[SOURCE: Radio Business Report/Television Business Report]
The CALM Act, originally proposed by Rep. Anna Eshoo (D-CA), has made it through the full Senate, by way of the Commerce Committee, and is that much closer to becoming the law of the land. It would require that commercial volume be equivalent to that of the programming in which it is embedded. Sen. Jay Rockefeller said it was all in the name of protecting consumers.
The full name of the Senate version of the bill is S. 2847, Commercial Advertisement Loudness Mitigation (CALM) Act.
Here is the Senate Commerce Committee description of the bill:
“The legislation would direct the Federal Communications Commission (FCC) to adopt a regulation limiting the volume of television advertisements, consistent with existing recommended technical standards. The FCC would have to implement these regulations within one year of the CALM Act becoming law. This would effectively fix a problem that annoys many television viewers—when commercials are many times louder than the regular programming they are viewing.”
“The CALM Act also makes clear that the FCC may grant waivers to television broadcast stations, cable operators, or other multichannel video programming distributors that demonstrate complying with these rules would pose a hardship.”

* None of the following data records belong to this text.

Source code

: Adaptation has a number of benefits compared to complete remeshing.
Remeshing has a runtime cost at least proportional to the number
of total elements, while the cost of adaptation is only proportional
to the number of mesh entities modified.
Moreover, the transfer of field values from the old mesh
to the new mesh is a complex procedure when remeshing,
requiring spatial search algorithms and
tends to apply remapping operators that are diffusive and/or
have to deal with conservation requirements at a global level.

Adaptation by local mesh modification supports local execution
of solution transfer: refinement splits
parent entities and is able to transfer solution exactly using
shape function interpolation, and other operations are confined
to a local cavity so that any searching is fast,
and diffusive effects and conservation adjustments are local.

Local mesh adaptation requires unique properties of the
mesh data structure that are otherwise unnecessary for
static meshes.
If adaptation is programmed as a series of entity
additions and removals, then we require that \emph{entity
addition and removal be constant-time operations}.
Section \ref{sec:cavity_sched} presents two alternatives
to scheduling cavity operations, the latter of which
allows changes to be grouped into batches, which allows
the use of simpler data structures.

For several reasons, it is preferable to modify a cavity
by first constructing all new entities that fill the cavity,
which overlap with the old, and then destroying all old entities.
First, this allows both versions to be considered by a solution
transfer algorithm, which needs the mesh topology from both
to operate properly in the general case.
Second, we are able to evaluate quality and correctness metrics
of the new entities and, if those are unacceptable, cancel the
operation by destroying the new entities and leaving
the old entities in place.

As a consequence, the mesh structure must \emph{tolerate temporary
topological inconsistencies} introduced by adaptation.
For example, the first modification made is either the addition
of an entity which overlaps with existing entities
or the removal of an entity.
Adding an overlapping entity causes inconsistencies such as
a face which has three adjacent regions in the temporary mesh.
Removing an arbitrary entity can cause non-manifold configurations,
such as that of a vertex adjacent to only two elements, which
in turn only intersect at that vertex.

Senate Commerce chair Jay Rockefeller (D-WV) commented, “As Chairman of the Commerce Committee, I have made it a top priority to protect American consumers. That is why I am pleased the Senate took action to pass the CALM Act. This common sense bill will make sure advertisers can’t just blast advertisements at consumers at unbearable volume levels.”
RBR-TVBR observation: Hey, we’re all for being protected. We’re just not sure that this is at the top of our list of worldly dangers that send us scurrying for our protective gear. Rockefeller said consumers are being protected from commercials blasted at “unbearable” volume levels. Unbearable? Really? If advertisers are forced to tone done the volume, perhaps our senators should be required to tone down the rhetoric.